The immunoreactivity of Ki67 and nestin in the sevoflurane group were significantly lower than those in the control group, and the immunoreactivity of Ki67 and nestin in the sevoflurane + environmental enrichment group were significantly higher than those in the sevoflurane group (all P < 0.05, Figure 4A). Western blot and real-time polymerase chain reaction were used to detect the protein and mRNA expression, respectively, of nestin and Ki67 in the hippocampus of offspring rats. The protein and mRNA expression of nestin and Ki67 in the sevoflurane group were significantly lower than those in the control group (all P < 0.05), and the protein and mRNA expression of nestin and Ki67 in the sevoflurane + environmental enrichment group were significantly higher than those in the sevoflurane group (all P < 0.05; Figure 4B and C). These results suggest that an enriched environment reduces the inhibition of hippocampal neural stem cell proliferation induced by sevoflurane anesthesia.
Figure 5|Effect of enriched environment on hippocampal neural stem cells through GSK-3β pathway.

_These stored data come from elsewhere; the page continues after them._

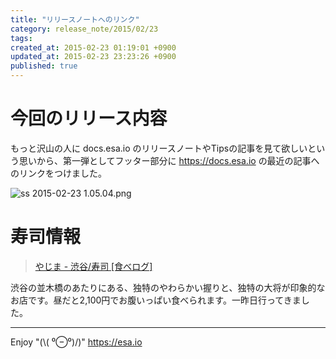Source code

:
 ```yaml
---
title: "リリースノートへのリンク"
category: release_note/2015/02/23
tags: 
created_at: 2015-02-23 01:19:01 +0900
updated_at: 2015-02-23 23:23:26 +0900
published: true
---
```


# 今回のリリース内容

もっと沢山の人に docs.esa.io のリリースノートやTipsの記事を見て欲しいという思いから、第一弾としてフッター部分に https://docs.esa.io の最近の記事へのリンクをつけました。

![ss 2015-02-23 1.05.04.png](https://img.esa.io/uploads/production/pictures/105/5262/image/ffbd2486d4cd068ba1bd5ab757663582.png)

# 寿司情報
> [やじま - 渋谷/寿司 [食べログ]](http://tabelog.com/tokyo/A1303/A130301/13014691/)

渋谷の並木橋のあたりにある、独特のやわらかい握りと、独特の大将が印象的なお店です。昼だと2,100円でお腹いっぱい食べられます。一昨日行ってきました。


---
Enjoy "(\\( ⁰⊖⁰)/)"
https://esa.io
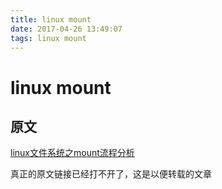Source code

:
```yaml
---
title: linux mount
date: 2017-04-26 13:49:07
tags: linux mount
---
```

# linux mount

##
## 原文
[linux文件系统之mount流程分析](http://lib.csdn.net/article/linux/33467)

真正的原文链接已经打不开了，这是以便转载的文章
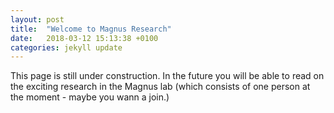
 ```yaml
---
layout: post
title:  "Welcome to Magnus Research"
date:   2018-03-12 15:13:38 +0100
categories: jekyll update
---
```

This page is still under construction. In the future you will be able to read on the exciting research in the Magnus lab (which consists of one person at the moment - maybe you wann a join.)
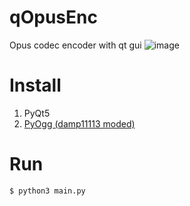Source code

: # qOpusEnc
Opus codec encoder with qt gui
![image](https://github.com/damp11113/qOpusEnc/assets/64675096/24952bf1-5ab1-4d92-bdd4-5ae6dc5c4b12)

# Install
1. PyQt5
2. [PyOgg (damp11113 moded)](https://github.com/damp11113/PyOgg)

# Run
```bash
$ python3 main.py
```
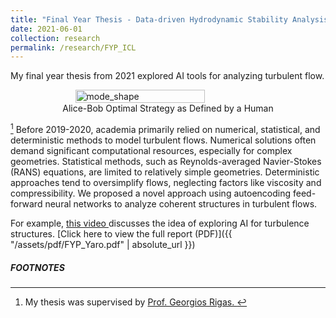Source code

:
 ```yaml
---
title: "Final Year Thesis - Data-driven Hydrodynamic Stability Analysis Using Neural Networks and PCA"
date: 2021-06-01
collection: research
permalink: /research/FYP_ICL
---
```

My final year thesis from 2021 explored AI tools for analyzing turbulent flow. 

<figure style="display: flex; flex-direction: column; align-items: center;">
  <img src="{{ "/assets/img/research/FYP_gif.gif" | absolute_url }}" alt="mode_shape" class="post-pic" style="width: 70%;"/>
  <figcaption style="text-align: center;">Alice-Bob Optimal Strategy as Defined by a Human</figcaption>
</figure>

[^1] Before 2019-2020, academia primarily relied on numerical, statistical, and deterministic methods to model turbulent flows. Numerical solutions often demand significant computational resources, especially for complex geometries. Statistical methods, such as Reynolds-averaged Navier-Stokes (RANS) equations, are limited to relatively simple geometries. Deterministic approaches tend to oversimplify flows, neglecting factors like viscosity and compressibility. We proposed a novel approach using autoencoding feed-forward neural networks to analyze coherent structures in turbulent flows.

For example, <a href="https://www.youtube.com/watch?v=YxumlvAdDxI"> this video </a> discusses the idea of exploring AI for turbulence structures.
[Click here to view the full report (PDF)]({{ "/assets/pdf/FYP_Yaro.pdf" | absolute_url }})
##### FOOTNOTES
[^1]: My thesis was supervised by <a href="https://profiles.imperial.ac.uk/g.rigas"> Prof. Georgios Rigas. </a> 
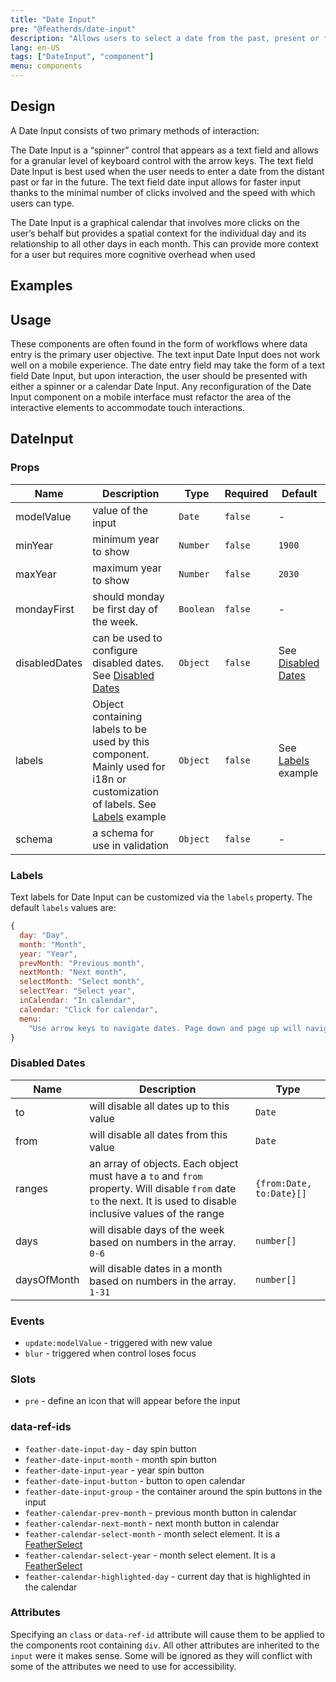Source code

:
 ```yaml
---
title: "Date Input"
pre: "@featherds/date-input"
description: "Allows users to select a date from the past, present or future."
lang: en-US
tags: ["DateInput", "component"]
menu: components
---
```


## Design

A Date Input consists of two primary methods of interaction:

The Date Input is a “spinner” control that appears as a text field and allows for a granular level of keyboard control with the arrow keys. The text field Date Input is best used when the user needs to enter a date from the distant past or far in the future. The text field date input allows for faster input thanks to the minimal number of clicks involved and the speed with which users can type.

The Date Input is a graphical calendar that involves more clicks on the user’s behalf but provides a spatial context for the individual day and its relationship to all other days in each month. This can provide more context for a user but requires more cognitive overhead when used

## Examples

<DateInput-Examples />

## Usage

These components are often found in the form of workflows where data entry is the primary user objective. The text input Date Input does not work well on a mobile experience. The date entry field may take the form of a text field Date Input, but upon interaction, the user should be presented with either a spinner or a calendar Date Input. Any reconfiguration of the Date Input component on a mobile interface must refactor the area of the interactive elements to accommodate touch interactions.

## DateInput

### Props

| Name          | Description                                                                                                                           | Type      | Required | Default                               |
| ------------- | ------------------------------------------------------------------------------------------------------------------------------------- | --------- | -------- | ------------------------------------- |
| modelValue    | value of the input                                                                                                                    | `Date`    | `false`  | -                                     |
| minYear       | minimum year to show                                                                                                                  | `Number`  | `false`  | `1900`                                |
| maxYear       | maximum year to show                                                                                                                  | `Number`  | `false`  | `2030`                                |
| mondayFirst   | should monday be first day of the week.                                                                                               | `Boolean` | `false`  | -                                     |
| disabledDates | can be used to configure disabled dates. See [Disabled Dates](#disabled-dates)                                                        | `Object`  | `false`  | See [Disabled Dates](#disabled-dates) |
| labels        | Object containing labels to be used by this component. Mainly used for i18n or customization of labels. See [Labels](#labels) example | `Object`  | `false`  | See [Labels](#labels) example         |
| schema        | a schema for use in validation                                                                                                        | `Object`  | `false`  | -                                     |

### Labels

Text labels for Date Input can be customized via the `labels` property. The default `labels` values are:

```js
{
  day: "Day",
  month: "Month",
  year: "Year",
  prevMonth: "Previous month",
  nextMonth: "Next month",
  selectMonth: "Select month",
  selectYear: "Select year",
  inCalendar: "In calendar",
  calendar: "Click for calendar",
  menu:
    "Use arrow keys to navigate dates. Page down and page up will navigate by month. Shift page down and shift page up will navigate by year. Press escape to exit the calendar."
}
```

### Disabled Dates

| Name        | Description                                                                                                                                                        | Type                     |
| ----------- | ------------------------------------------------------------------------------------------------------------------------------------------------------------------ | ------------------------ |
| to          | will disable all dates up to this value                                                                                                                            | `Date`                   |
| from        | will disable all dates from this value                                                                                                                             | `Date`                   |
| ranges      | an array of objects. Each object must have a `to` and `from` property. Will disable `from` date `to` the next. It is used to disable inclusive values of the range | `{from:Date, to:Date}[]` |
| days        | will disable days of the week based on numbers in the array. `0-6`                                                                                                 | `number[]`               |
| daysOfMonth | will disable dates in a month based on numbers in the array. `1-31`                                                                                                | `number[]`               |

### Events

- `update:modelValue` - triggered with new value
- `blur` - triggered when control loses focus

### Slots

- `pre` - define an icon that will appear before the input

### data-ref-ids

- `feather-date-input-day` - day spin button
- `feather-date-input-month` - month spin button
- `feather-date-input-year` - year spin button
- `feather-date-input-button` - button to open calendar
- `feather-date-input-group` - the container around the spin buttons in the input
- `feather-calendar-prev-month` - previous month button in calendar
- `feather-calendar-next-month` - next month button in calendar
- `feather-calendar-select-month` - month select element. It is a [FeatherSelect](/Components/Select/)
- `feather-calendar-select-year` - month select element. It is a [FeatherSelect](/Components/Select/)
- `feather-calendar-highlighted-day` - current day that is highlighted in the calendar

### Attributes

Specifying an `class` or `data-ref-id` attribute will cause them to be applied to the components root containing `div`. All other attributes are inherited to the `input` were it makes sense. Some will be ignored as they will conflict with some of the attributes we need to use for accessibility.
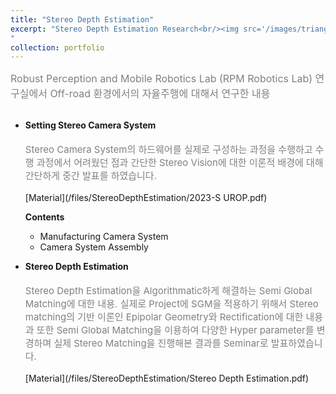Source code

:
 ```yaml
---
title: "Stereo Depth Estimation"
excerpt: "Stereo Depth Estimation Research<br/><img src='/images/triangulizaiton.png' width='500' height='300'>
"
collection: portfolio
---
```


<span style = "font-size:16px; color: gray;"> Robust Perception and Mobile Robotics Lab (RPM Robotics Lab) 연구실에서 Off-road 환경에서의 자율주행에 대해서 연구한 내용</span>
<br><br>

* <strong>Setting Stereo Camera System</strong><br>
<span style = "font-size:15px; color: gray;"><br> Stereo Camera System의 하드웨어를 실제로 구성하는 과정을 수행하고 수행 과정에서 어려웠던 점과 간단한 Stereo Vision에 대한 이론적 배경에 대해 간단하게 중간 발표를 하였습니다.</span><br><br>
[Material](/files/StereoDepthEstimation/2023-S UROP.pdf)

    <strong> Contents</strong>
    * Manufacturing Camera System
    * Camera System Assembly



* <strong>Stereo Depth Estimation</strong><br>
<span style = "font-size:15px; color: gray;"><br> Stereo Depth Estimation을 Algorithmatic하게 해결하는 Semi Global Matching에 대한 내용. 실제로 Project에 SGM을 적용하기 위해서 Stereo matching의 기반 이론인 Epipolar Geometry와 Rectification에 대한 내용과 또한 Semi Global Matching을 이용하여 다양한 Hyper parameter를 변경하며 실제 Stereo Matching을 진행해본 결과를 Seminar로 발표하였습니다. </span><br><br>
[Material](/files/StereoDepthEstimation/Stereo Depth Estimation.pdf)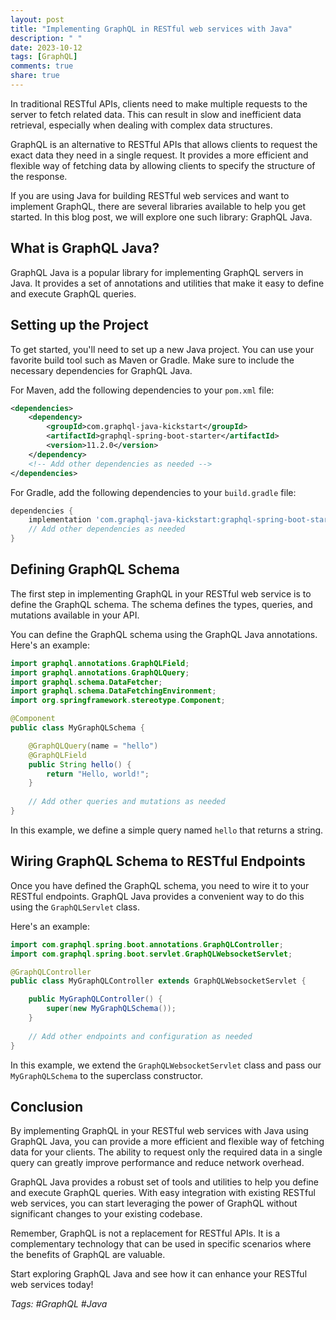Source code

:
 ```yaml
---
layout: post
title: "Implementing GraphQL in RESTful web services with Java"
description: " "
date: 2023-10-12
tags: [GraphQL]
comments: true
share: true
---
```


In traditional RESTful APIs, clients need to make multiple requests to the server to fetch related data. This can result in slow and inefficient data retrieval, especially when dealing with complex data structures.

GraphQL is an alternative to RESTful APIs that allows clients to request the exact data they need in a single request. It provides a more efficient and flexible way of fetching data by allowing clients to specify the structure of the response.

If you are using Java for building RESTful web services and want to implement GraphQL, there are several libraries available to help you get started. In this blog post, we will explore one such library: GraphQL Java.

## What is GraphQL Java?

GraphQL Java is a popular library for implementing GraphQL servers in Java. It provides a set of annotations and utilities that make it easy to define and execute GraphQL queries.

## Setting up the Project

To get started, you'll need to set up a new Java project. You can use your favorite build tool such as Maven or Gradle. Make sure to include the necessary dependencies for GraphQL Java.

For Maven, add the following dependencies to your `pom.xml` file:

```xml
<dependencies>
    <dependency>
        <groupId>com.graphql-java-kickstart</groupId>
        <artifactId>graphql-spring-boot-starter</artifactId>
        <version>11.2.0</version>
    </dependency>
    <!-- Add other dependencies as needed -->
</dependencies>
```

For Gradle, add the following dependencies to your `build.gradle` file:

```groovy
dependencies {
    implementation 'com.graphql-java-kickstart:graphql-spring-boot-starter:11.2.0'
    // Add other dependencies as needed
}
```

## Defining GraphQL Schema

The first step in implementing GraphQL in your RESTful web service is to define the GraphQL schema. The schema defines the types, queries, and mutations available in your API.

You can define the GraphQL schema using the GraphQL Java annotations. Here's an example:

```java
import graphql.annotations.GraphQLField;
import graphql.annotations.GraphQLQuery;
import graphql.schema.DataFetcher;
import graphql.schema.DataFetchingEnvironment;
import org.springframework.stereotype.Component;

@Component
public class MyGraphQLSchema {

    @GraphQLQuery(name = "hello")
    @GraphQLField
    public String hello() {
        return "Hello, world!";
    }
    
    // Add other queries and mutations as needed
}
```

In this example, we define a simple query named `hello` that returns a string.

## Wiring GraphQL Schema to RESTful Endpoints

Once you have defined the GraphQL schema, you need to wire it to your RESTful endpoints. GraphQL Java provides a convenient way to do this using the `GraphQLServlet` class.

Here's an example:

```java
import com.graphql.spring.boot.annotations.GraphQLController;
import com.graphql.spring.boot.servlet.GraphQLWebsocketServlet;

@GraphQLController
public class MyGraphQLController extends GraphQLWebsocketServlet {

    public MyGraphQLController() {
        super(new MyGraphQLSchema());
    }
    
    // Add other endpoints and configuration as needed
}
```

In this example, we extend the `GraphQLWebsocketServlet` class and pass our `MyGraphQLSchema` to the superclass constructor.

## Conclusion

By implementing GraphQL in your RESTful web services with Java using GraphQL Java, you can provide a more efficient and flexible way of fetching data for your clients. The ability to request only the required data in a single query can greatly improve performance and reduce network overhead.

GraphQL Java provides a robust set of tools and utilities to help you define and execute GraphQL queries. With easy integration with existing RESTful web services, you can start leveraging the power of GraphQL without significant changes to your existing codebase.

Remember, GraphQL is not a replacement for RESTful APIs. It is a complementary technology that can be used in specific scenarios where the benefits of GraphQL are valuable.

Start exploring GraphQL Java and see how it can enhance your RESTful web services today!

*Tags: #GraphQL #Java*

The number of TUNEL-positive cells in the sevoflurane group was significantly higher than that in the control group, and the apoptotic level in the sevoflurane + environmental enrichment group was lower than that in the sevoflurane group (P < 0.05; Figure 5A). Previous studies have shown that sevoflurane can regulate the proliferation and apoptosis of hippocampal neural stem cells by affecting the GSK-3β pathway (Wang et al., 2018a, b). The results of western blot and real-time polymerase chain reaction showed that in the hippocampus of the sevoflurane group, the protein and mRNA expression of β-catenin and Bcl-2 were significantly lower than those in the control group (P < 0.05), and the protein and mRNA expression of GSK-3β were significantly higher than those in the control group (P < 0.05). Compared with the sevoflurane group, the sevoflurane + environmental enrichment group had significantly increased protein and mRNA expression of β-catenin and Bcl-2 (P < 0.05), and significantly decreased protein and mRNA expression of GSK-3β (P < 0.05; Figure 5B and C). All of these results suggest that an enriched environment for offspring ameliorates the alterations in proliferation and apoptosis of hippocampal neural stem cells induced by sevoflurane inhalation by mothers in the second trimester of pregnancy through the GSK-3β pathway.